En octobre 2025, peu après que Ubisoft a présenté sa filiale Vantage Studios en collaboration avec Tencent pour gérer les franchises Assassin’s Creed, Rainbow Six et Far Cry, Marc-Alexis Côté, responsable de la série Assassin’s Creed, a été confirmé comme partant. Ubisoft a d’abord présenté ce départ comme un choix de Côté, qui aurait refusé un poste au sein de Vantage Studios. Cependant, trois jours plus tard, Côté a déclaré qu’il n’avait pas choisi de partir, affirmant que « Ubisoft m’a demandé de me retirer. »

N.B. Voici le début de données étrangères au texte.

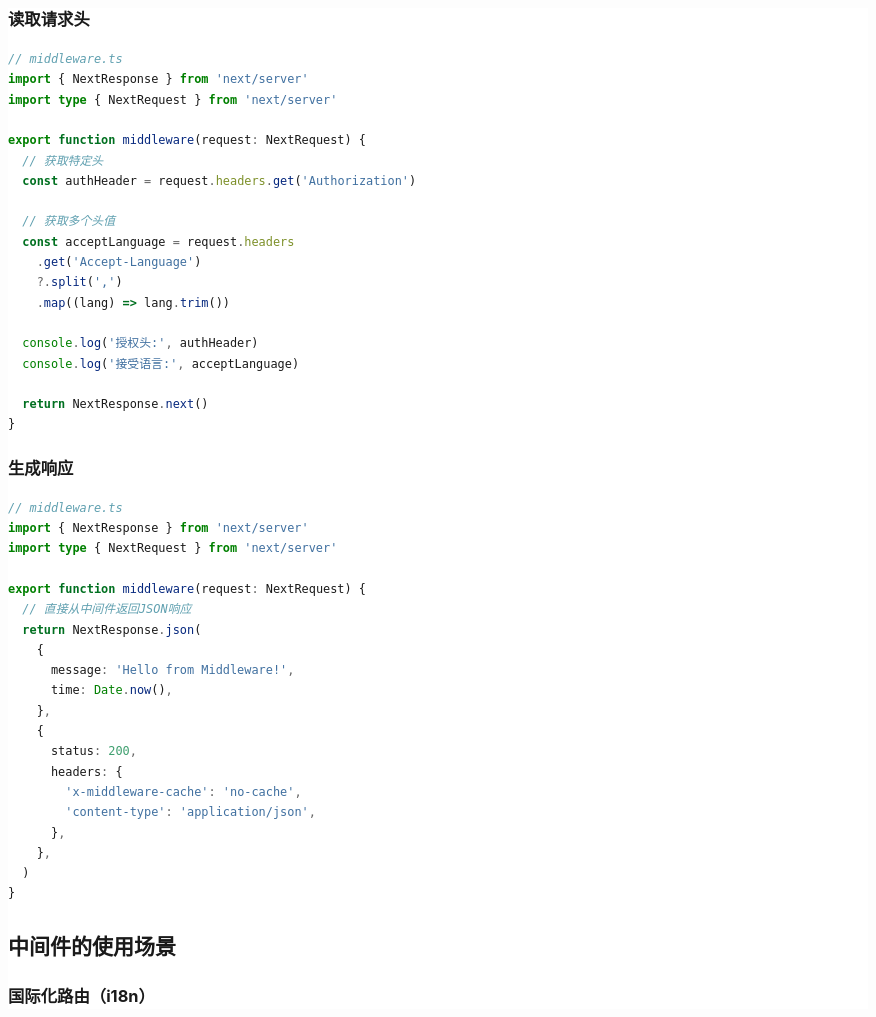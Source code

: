 ### 读取请求头

```ts
// middleware.ts
import { NextResponse } from 'next/server'
import type { NextRequest } from 'next/server'

export function middleware(request: NextRequest) {
  // 获取特定头
  const authHeader = request.headers.get('Authorization')

  // 获取多个头值
  const acceptLanguage = request.headers
    .get('Accept-Language')
    ?.split(',')
    .map((lang) => lang.trim())

  console.log('授权头:', authHeader)
  console.log('接受语言:', acceptLanguage)

  return NextResponse.next()
}
```

### 生成响应

```ts
// middleware.ts
import { NextResponse } from 'next/server'
import type { NextRequest } from 'next/server'

export function middleware(request: NextRequest) {
  // 直接从中间件返回JSON响应
  return NextResponse.json(
    {
      message: 'Hello from Middleware!',
      time: Date.now(),
    },
    {
      status: 200,
      headers: {
        'x-middleware-cache': 'no-cache',
        'content-type': 'application/json',
      },
    },
  )
}
```

## 中间件的使用场景

### 国际化路由（i18n）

1,3 million d’euros en jeu
Selon ses déclarations, Côté n’avait « aucun ressentiment » à l’époque, mais cette affirmation est remise en question suite à un rapport de Radio-Canada, révélant qu’il poursuit Ubisoft pour 1,3 million d’euros, accusant l’entreprise de « licenciement constructif » pour éviter de lui verser des indemnités.
Quinze ans d’expérience
Côté a passé deux décennies chez Ubisoft, dont la majorité à travailler sur la franchise Assassin’s Creed, où il a été à la tête des opérations durant les trois dernières années. Selon la plainte, un poste de « responsable de franchise » a été proposé dans la nouvelle structure, mais Côté a perçu cela comme une perte de pouvoir. Après avoir rejeté ce poste, il a reçu une offre pour un rôle de « responsable de production« , qu’il a également refusé, entraînant une période d’anxiété professionnelle.
Une fois son congé terminé, il a préféré demander une indemnité plutôt que d’accepter une « démotion inacceptable« . Ubisoft a répondu en lui conseillant de ne pas revenir à son poste, annonçant ensuite à ses équipes qu’il avait « choisi de poursuivre un nouvel itinéraire« . En conséquence, Côté réclame une levée de sa clause de non-concurrence pour pouvoir retrouver un emploi dans l’industrie.
Actuellement, Ubisoft n’a pas encore commenté cette affaire. En parallèle, cette situation fait écho à d’autres licenciements controversés au sein de l’entreprise, notamment la fermeture du studio d’Halifax qui a conduit au licenciement de 71 employés. CWA Canada a contesté la décision de stop des opérations en affirmant qu’elle était liée au vote de syndicalisation.